How should the Universities Accord begin? Rather than establish a ‘small group of eminent Australians from across the political spectrum’, as recently proposed, let it begin with a Higher Education Summit. The Labor Party understands summits. They are proactive spaces where participants chart the future through consensus. They set agendas. They can be big and organised in ways that encourage diverse voices rather than being held hostage to destructive partisan politics. They celebrate constructive conversation and blue-sky thinking to inspire the next steps. They are an exciting beginning.

Who should be involved? I would like to see participants drawn from far and wide. There are the usual bodies such as the unions and the employers’ association, which provide important insight into the current industrial and fiscal state of universities. But for the summit to have a truly twenty-first century feel, we need to think more creatively about the invitation list.

Since social-democratic questions of ‘accessibility’ and ‘affordability’ are on Labor’s mind, let’s start with a broad representation of young people from all walks of life, including Aboriginal and Torres Strait Islanders, those from other culturally diverse backgrounds, and women. Whether they are university students or not, their thoughts on higher education are surely essential to reform.
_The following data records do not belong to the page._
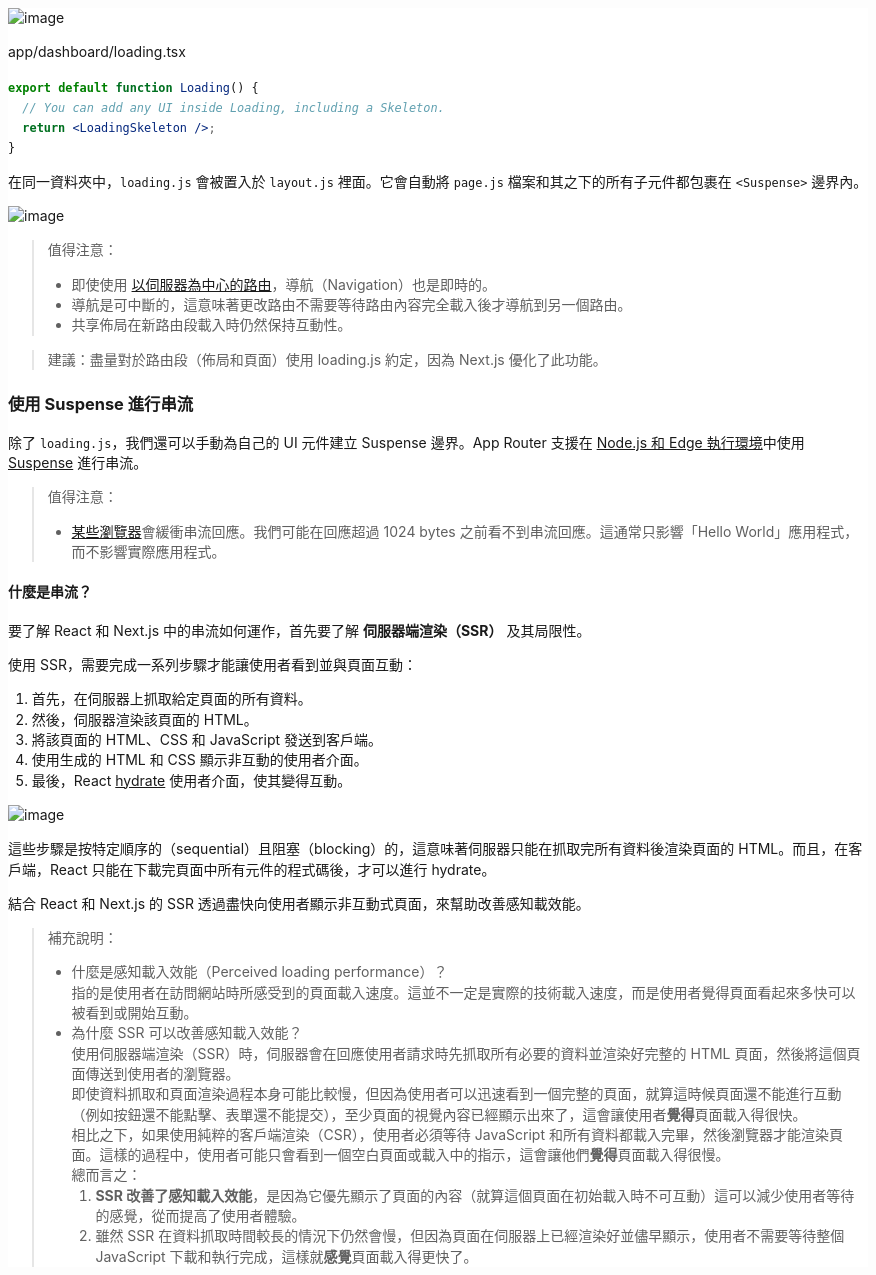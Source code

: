 ![image](https://github.com/user-attachments/assets/68ad32ea-3dba-4c9b-8715-b8e4f7ccc917)

app/dashboard/loading.tsx

```jsx
export default function Loading() {
  // You can add any UI inside Loading, including a Skeleton.
  return <LoadingSkeleton />;
}
```

在同一資料夾中，`loading.js` 會被置入於 `layout.js` 裡面。它會自動將 `page.js` 檔案和其之下的所有子元件都包裹在 `<Suspense>` 邊界內。

![image](https://github.com/user-attachments/assets/e4e1b2b5-ebf8-487d-aeac-adcea4a5fd47)

> 值得注意：
>
> - 即使使用 [以伺服器為中心的路由](https://nextjs.org/docs/app/building-your-application/routing/linking-and-navigating#how-routing-and-navigation-works)，導航（Navigation）也是即時的。
> - 導航是可中斷的，這意味著更改路由不需要等待路由內容完全載入後才導航到另一個路由。
> - 共享佈局在新路由段載入時仍然保持互動性。

> 建議：盡量對於路由段（佈局和頁面）使用 loading.js 約定，因為 Next.js 優化了此功能。

### 使用 Suspense 進行串流

除了 `loading.js`，我們還可以手動為自己的 UI 元件建立 Suspense 邊界。App Router 支援在 [Node.js 和 Edge 執行環境](https://nextjs.org/docs/app/building-your-application/rendering/edge-and-nodejs-runtimes)中使用 [Suspense](https://react.dev/reference/react/Suspense) 進行串流。

> 值得注意：
>
> - [某些瀏覽器](https://bugs.webkit.org/show_bug.cgi?id=252413)會緩衝串流回應。我們可能在回應超過 1024 bytes 之前看不到串流回應。這通常只影響「Hello World」應用程式，而不影響實際應用程式。

#### 什麼是串流？

要了解 React 和 Next.js 中的串流如何運作，首先要了解 **伺服器端渲染（SSR）** 及其局限性。

使用 SSR，需要完成一系列步驟才能讓使用者看到並與頁面互動：

1. 首先，在伺服器上抓取給定頁面的所有資料。
2. 然後，伺服器渲染該頁面的 HTML。
3. 將該頁面的 HTML、CSS 和 JavaScript 發送到客戶端。
4. 使用生成的 HTML 和 CSS 顯示非互動的使用者介面。
5. 最後，React [hydrate](https://react.dev/reference/react-dom/client/hydrateRoot#hydrating-server-rendered-html) 使用者介面，使其變得互動。

![image](https://github.com/user-attachments/assets/d512e321-a6ca-4c7a-866b-145ecfecd7cb)

這些步驟是按特定順序的（sequential）且阻塞（blocking）的，這意味著伺服器只能在抓取完所有資料後渲染頁面的 HTML。而且，在客戶端，React 只能在下載完頁面中所有元件的程式碼後，才可以進行 hydrate。

結合 React 和 Next.js 的 SSR 透過盡快向使用者顯示非互動式頁面，來幫助改善感知載效能。

> 補充說明： <br>
>
> - 什麼是感知載入效能（Perceived loading performance）？ <br>
>   指的是使用者在訪問網站時所感受到的頁面載入速度。這並不一定是實際的技術載入速度，而是使用者覺得頁面看起來多快可以被看到或開始互動。
> - 為什麼 SSR 可以改善感知載入效能？ <br>
>   使用伺服器端渲染（SSR）時，伺服器會在回應使用者請求時先抓取所有必要的資料並渲染好完整的 HTML 頁面，然後將這個頁面傳送到使用者的瀏覽器。 <br>
>   即使資料抓取和頁面渲染過程本身可能比較慢，但因為使用者可以迅速看到一個完整的頁面，就算這時候頁面還不能進行互動（例如按鈕還不能點擊、表單還不能提交），至少頁面的視覺內容已經顯示出來了，這會讓使用者**覺得**頁面載入得很快。 <br>
>   相比之下，如果使用純粹的客戶端渲染（CSR），使用者必須等待 JavaScript 和所有資料都載入完畢，然後瀏覽器才能渲染頁面。這樣的過程中，使用者可能只會看到一個空白頁面或載入中的指示，這會讓他們**覺得**頁面載入得很慢。 <br>
>   總而言之：
>   1. **SSR 改善了感知載入效能**，是因為它優先顯示了頁面的內容（就算這個頁面在初始載入時不可互動）這可以減少使用者等待的感覺，從而提高了使用者體驗。
>   2. 雖然 SSR 在資料抓取時間較長的情況下仍然會慢，但因為頁面在伺服器上已經渲染好並儘早顯示，使用者不需要等待整個 JavaScript 下載和執行完成，這樣就**感覺**頁面載入得更快了。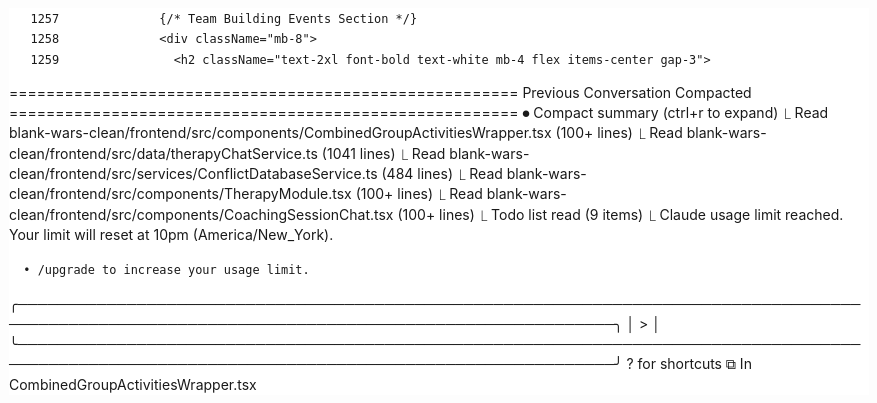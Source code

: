       1257              {/* Team Building Events Section */}
       1258              <div className="mb-8">
       1259                <h2 className="text-2xl font-bold text-white mb-4 flex items-center gap-3">

======================================================= Previous Conversation Compacted =======================================================
⏺ Compact summary (ctrl+r to expand)
  ⎿  Read blank-wars-clean/frontend/src/components/CombinedGroupActivitiesWrapper.tsx (100+ lines)
  ⎿  Read blank-wars-clean/frontend/src/data/therapyChatService.ts (1041 lines)
  ⎿  Read blank-wars-clean/frontend/src/services/ConflictDatabaseService.ts (484 lines)
  ⎿  Read blank-wars-clean/frontend/src/components/TherapyModule.tsx (100+ lines)
  ⎿  Read blank-wars-clean/frontend/src/components/CoachingSessionChat.tsx (100+ lines)
  ⎿  Todo list read (9 items)
  ⎿  Claude usage limit reached. Your limit will reset at 10pm (America/New_York).

      • /upgrade to increase your usage limit.

╭──────────────────────────────────────────────────────────────────────────────────────────────────────────────────────────────────────────────────╮
│ >                                                                                                                                                │
╰──────────────────────────────────────────────────────────────────────────────────────────────────────────────────────────────────────────────────╯
  ? for shortcuts                                                                                          ⧉ In CombinedGroupActivitiesWrapper.tsx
Also important is representation from international students to understand this growing dimension of Australian university life.

We need perspectives from the disciplines themselves. There are five Australian Academies covering the humanities, science, the social sciences, health and medical sciences, and technology and engineering. The presence of representatives from all the Academies at a summit would provide a variety of insights into the importance of modern universities. Let’s use the brains of these men and women, their expertise and extensive higher education experience to help make Labor’s Universities Accord a reality.

And we need educationists with expertise in ‘closing the gap’ at schools. The most common mode of entry to university is still through an examination held in the final year of high school. But to take the next steps in broadening social access to higher education, we need to appreciate the nature of educational disadvantage, how its entrenchment at an early age becomes the major barrier to higher education later.

In The Boldest Experiment (2015), the Australian historian Stuart Macintyre told the following anecdote. In 1942, an ever-growing chorus of Australian voices argued the need for a national education plan. Charles Bean, the historian of World War I, put it bluntly: ‘It doesn’t matter much what else you do – educate and you solve the problem; fail to educate, and nothing else can save you.’

I hope the current government is as inspired about education as Curtin and Chifley were in 1942.